Les transactions d'un point de vue applicatif peuvent lire les données en READ_COMMITED. Il peut y avoir des cas où 2 transactions essaient de mettre à jour la même donnée, dans ce cas, SQL Server détecte une incompatibilité et renvoie une erreur (41302) sur la 2ème transaction qui fait une modification. Ce cas ne devrait pas se produire avec mon benchmark puisque chaque session (worker) modifie des lignes différentes.

Les résultats

Avec une table In Memory, SQL Server donne des performances excellentes ! Mon benchmark permet de voir que la session qui fait les SELECTS (le monitored_thread) n'est plus du tout impactée par les autres sessions et cela même si le select_ratio diminue.
Vous pouvez-voir sur le graphique ci-dessous que les performances sont très bonnes. Les 2 seuls événements systèmes sont :

  • SOS_SCHEDULER_YIELD : c'est la preuve que SQL Server attend la libération de la CPU qui est occupée par un process autre qu'SQL Server
  • XTP_HOST_WAIT : je n'ai pas eu beaucoup d'information sur cet event mais XTP = eXtrem Transactional Processing qui est la dénomination interne pour In Memory. Je pense que SQL Server attend une ressource système (Kernel CPU ?) lors de cet event

Dans tous les cas, les attentes sont vraiment faibles voir, illisibles sur le graphique :-)

InMemory wait event

Par ailleurs, côté client, le benchmark est paramétré pour valider les transactions sans utiliser le mode Auto-Commit ; nous pouvons donc comparer ces performances à celles que nous avons sur Oracle (les 2 ont le même niveau d'isolation). Voici un graphique global qui reprend les 4 paramétrages que j'ai réalisé avec mon benchmark. Pour SQL Server, le cas "1- MSSQL Default" ne peut pas être comparé aux autres puisque c'est le paramétrage par défaut de SQL Server avec donc un mode AutoCommit et des locks sur les lectures (voir article précédent sur ce test). 4 paramétrages

Conclusion

Avec ce mode In Memory, SQL Server propose un mode très performant pour les tables qui subissent une charge transactionnelle importante avec un select_ratio plus faible qu'habituellement. Il faut garder à l'esprit qu'il y a encore beaucoup de contraintes pour pouvoir utiliser ce mode (pas de FK pour commencer) mais cela sera certainement corrigé par les futures versions d'SQL Server.

Je vous donne ici mon fichier Excel contenant toutes les mesures que j'ai réalisé sur mon benchmark avec les différents paramétrages. Vous pouvez vérifier mes analyses.
Pour ces exécutions, j'ai utilisé 10 threads qui font chacun 1000 fois la boucle principale (numberOfRun = 1000).

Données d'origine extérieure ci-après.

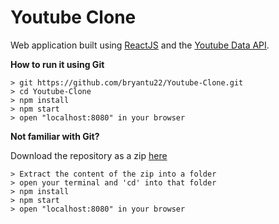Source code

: # Youtube Clone
Web application built using [ReactJS](https://reactjs.org/) and the [Youtube Data API](https://developers.google.com/youtube/v3/).

**How to run it using Git**

```
> git https://github.com/bryantu22/Youtube-Clone.git
> cd Youtube-Clone
> npm install
> npm start
> open "localhost:8080" in your browser
```


**Not familiar with Git?**

Download the repository as a zip [here](https://github.com/bryantu22/Bitcoin-Speed-Up/archive/master.zip)
```
> Extract the content of the zip into a folder
> open your terminal and 'cd' into that folder
> npm install
> npm start
> open "localhost:8080" in your browser
```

N'hésitez pas à me dire ce que vous pensez de mon analyse et ma démarche. Je pense que certain points du benchmark pourait être optimisés pour avoir de meilleures performances mais c'est à mon avis le cas sur les 2 systèmes. Je ne souhaitais pas faire de comparaison entre les 2 systèmes du point de vue de la performance brute (quel système est le plus rapide) mais voir les effets du select_ratio sur une session qui ne fait que de la lecture (SELECT).